A festa não pode parar

Escultura José Resende / Mooca, São Paulo/ foto: Christiana Carvalho
image_pdf

Por VLADIMIR SAFATLE*

Mesmo com os mortos na sala

Quem conhece a história da formação do Estado moderno sabe como seus principais teóricos justificavam sua emergência a partir de promessas de proteção das populações. Caberia ao estado a mobilização de força e recursos da sociedade para a proteção contra a morte violenta, contra a despossessão da propriedade e a sujeição a outros povos. Mesmo que tal cláusula de proteção obedecesse a restrições de classe, mesmo que em estados de formação colonial, como o Brasil, ela valesse apenas para a parcela não oriunda dos submetidos ao extermínio e escravidão, o estado criava adesão a partir do desejo em relação a tal promessa.

Valeria a pena começar por este ponto porque estamos, no Brasil, a assistir uma mutação estrutural de paradigma a respeito do binômio estado/proteção. Como se, sem perceber, tivéssemos nos tornado um laboratório, como se fossemos empurrados a ser parte de um experimento de gestão social do qual só há pouco começamos a perceber a extensão. Esse laboratório toca, de forma profunda, a relação, estado, corpo social e morte.

Alguns podem se espantar com esse esforço sistemático de aprendizado da indiferença em relação à morte em massa, que anima o governo brasileiro diante dos efeitos da pandemia. Mas alguém deveria lembrar que a história das tecnologias de governo está associada à história de epidemias, pandemias e guerras. A concepção moderna de intervenção psiquiátrica, de ordenamento urbano, de planejamento econômico, entre outros, nasce, em larga medida, no bojo de esforços contra catástrofes sanitárias. Sem que percebamos, é isto que está mais uma vez acontecendo.

As cenas macabras de um presidente da República nadando, a fim de produzir aglomerações em meio ao pico de uma pandemia que parou o mundo, as falas reiteradas de que não deveríamos nos importar com os 200 mil mortos, pois devemos “tocar a vida”, a recusa a expressões oficiais de luto, a recusa em ter um plano minimamente estruturado de vacinação: tudo isso pode parecer loucura, mas, infelizmente, tem método.

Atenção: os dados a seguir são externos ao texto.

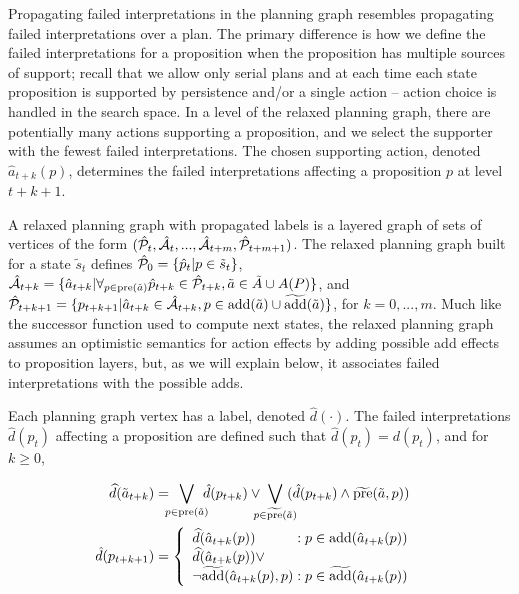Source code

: \documentclass{article}
\def\und#1{\noindent{\bf #1}:}
\def\und#1{\medskip{\noindent\bf #1:}}
\begin{document}
\und{Incomplete Domain Heuristics} Propagating failed interpretations in the planning graph resembles propagating failed interpretations over a plan.  The primary difference is how we define the failed interpretations for a proposition when the proposition has multiple sources of support; recall that we allow only serial plans and at each time each state proposition is supported by persistence and/or a single action -- action choice is handled in the search space. 
In a level of the relaxed planning graph, there are potentially many actions supporting a proposition, and we select the supporter with the fewest failed interpretations. The chosen supporting action, denoted $\hat{a}_{t+k}(p)$, determines the failed interpretations affecting a proposition $p$ at level $t+k+1$.


A relaxed planning graph with propagated labels is a layered
graph of sets of vertices of the form $(\hat{\cal P}_t, \hat{\cal A}_t, ..., \hat{\cal
A}_{t+m}, \hat{\cal P}_{t+m+1})$. The relaxed planning graph built for a state $\tilde{s}_t$ defines $\hat{\cal P}_0 = \{\hat{p}_t | p \in \tilde{s}_t\}$, $\hat{\cal A}_{t+k} = \{ \hat{a}_{t+k} | \forall_{p \in \text{pre}(\tilde{a})} \hat{p}_{t+k} \in \hat{\cal P}_{t+k}, \tilde{a} \in \tilde{A} \cup A(P)\}$, and $\hat{\cal P}_{t+k+1} = \{p_{t+k+1} | \hat{a}_{t+k} \in \hat{\cal A}_{t+k}, p \in \text{add}(\tilde{a}) \cup \widetilde{\text{add}}(\tilde{a})\}$, for $k = 0, ..., m$.  Much like the successor function used to compute next states, the relaxed planning graph assumes an optimistic semantics for action effects by adding possible add effects to proposition layers, but, as we will explain below, it associates failed interpretations with the possible adds. 

 Each planning graph vertex has a label, denoted $\hat{d}(\cdot)$.  The failed interpretations $\hat{d}(p_t) $ affecting a proposition are defined such that $\hat{d}(p_t) = d(p_t)$, and for $k \geq 0$, 

\begin{align}
\widehat{d}(\tilde{a}_{t+k}) &= \hspace*{-.2cm} 
\bigvee\limits_{p \in \text{pre}(\tilde{a}) } \hspace*{-.2cm}   \hat{d}(p_{t+k}) \vee \hspace*{-.25cm} 
\bigvee\limits_{p \in \widetilde{\text{pre}}(\tilde{a})} \hspace*{-.25cm}  (\hat{d}(p_{t+k})  \wedge  \widetilde{\text{pre}}(\tilde{a}, p) )\label{eqn:hact}\\
 \hspace*{-.6cm} \hat{d}(p_{t+k+1}) &= 
\left\{\begin{array}{l@{\;}l@{\;}r}
\widehat{d}(\hat{a}_{t+k}(p)) & : p \in \text{add}(\hat{a}_{t+k}(p))\\
\widehat{d}(\hat{a}_{t+k}(p)) \vee \\
\neg\widetilde{\text{add}}(\hat{a}_{t+k}(p), p) & : p \in \widetilde{\text{add}}(\hat{a}_{t+k}(p))\end{array}\right. \hspace*{-.1cm}\label{eqn:hprop}
\end{align}
\end{document}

O sociólogo alemão Wolfgang Streck havia identificado, anos atrás, a consolidação de um horizonte de degradação final de macroestruturas de proteção (devido à estabilização do trinômio: baixo crescimento, endividamento crônico e concentração brutal de renda) e de fortalecimento de microestruturas territoriais e comunitárias. Seu diagnóstico visava mostrar o tipo de mundo que o esgotamento das promessas do capitalismo produzira.

Se aceitarmos tal diagnóstico, seremos obrigados a afirmar que uma das saídas possíveis a tal degradação de macroestruturas é a diminuição do horizonte de expectativas em relação à proteção. Infelizmente, o Brasil descobriu como fazer isso preservando a popularidade de seus governantes. Basta alimentar diariamente a indiferença como afeto social central, minar todo esforço de solidariedade genérica e fazer da liberdade como propriedade de si algo acima da mera sobrevivência. Uma versão macabra do “liberdade ou morte” que funda o país como nação “independente”.

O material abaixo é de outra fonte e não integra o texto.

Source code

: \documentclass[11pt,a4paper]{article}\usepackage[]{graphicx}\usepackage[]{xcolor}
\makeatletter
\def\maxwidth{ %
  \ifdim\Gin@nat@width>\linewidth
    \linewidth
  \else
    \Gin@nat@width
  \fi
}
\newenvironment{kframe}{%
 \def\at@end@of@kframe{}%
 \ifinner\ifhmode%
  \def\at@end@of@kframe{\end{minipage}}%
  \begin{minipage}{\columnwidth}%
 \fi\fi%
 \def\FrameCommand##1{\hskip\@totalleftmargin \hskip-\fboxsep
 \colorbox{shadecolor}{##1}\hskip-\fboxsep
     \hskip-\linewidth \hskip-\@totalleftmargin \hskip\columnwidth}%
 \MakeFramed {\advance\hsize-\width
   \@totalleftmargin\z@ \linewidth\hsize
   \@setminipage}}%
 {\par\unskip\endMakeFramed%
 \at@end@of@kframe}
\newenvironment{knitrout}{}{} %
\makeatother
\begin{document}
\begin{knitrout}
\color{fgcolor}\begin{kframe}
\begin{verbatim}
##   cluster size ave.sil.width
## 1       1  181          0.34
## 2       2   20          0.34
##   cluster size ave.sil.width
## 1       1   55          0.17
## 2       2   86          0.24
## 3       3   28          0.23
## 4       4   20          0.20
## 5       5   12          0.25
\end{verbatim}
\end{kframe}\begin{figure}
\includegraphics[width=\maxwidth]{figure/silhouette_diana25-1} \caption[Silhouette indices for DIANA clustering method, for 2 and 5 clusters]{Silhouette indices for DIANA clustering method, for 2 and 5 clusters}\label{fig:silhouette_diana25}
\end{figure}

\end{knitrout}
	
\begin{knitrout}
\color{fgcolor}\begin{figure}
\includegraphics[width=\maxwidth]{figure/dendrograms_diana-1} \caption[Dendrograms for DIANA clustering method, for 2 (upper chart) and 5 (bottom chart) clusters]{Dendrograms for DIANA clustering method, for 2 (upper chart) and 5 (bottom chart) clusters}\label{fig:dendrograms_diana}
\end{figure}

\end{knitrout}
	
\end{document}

Um processo dessa natureza só poderia começar de maneira sistemática em um país como o Brasil, com sua história de maior experimento necropolítico da história moderna. Como lembra Celso Furtado, o Brasil foi uma criação econômica antes de ser uma consolidação social. Ele nasce como o maior experimento de latifúndio escravista primário exportador de que se tem notícia, sendo responsável pela recepção de 35% de toda a população escravizada e enviada às Américas. Essa população e seus descendentes – assim como os povos originários que foram dizimados para que tal empreendimento econômico servisse como o marco zero desse país – conhece apenas a face predadora do estado brasileiro. A face que lembra que tais sujeitos são matáveis sem luto, são objetos de desparecimento, extermínio e máxima espoliação econômica. Que melhor lugar no mundo para começar um experimento de anulação estrutural da limitada dimensão protetora do estado moderno?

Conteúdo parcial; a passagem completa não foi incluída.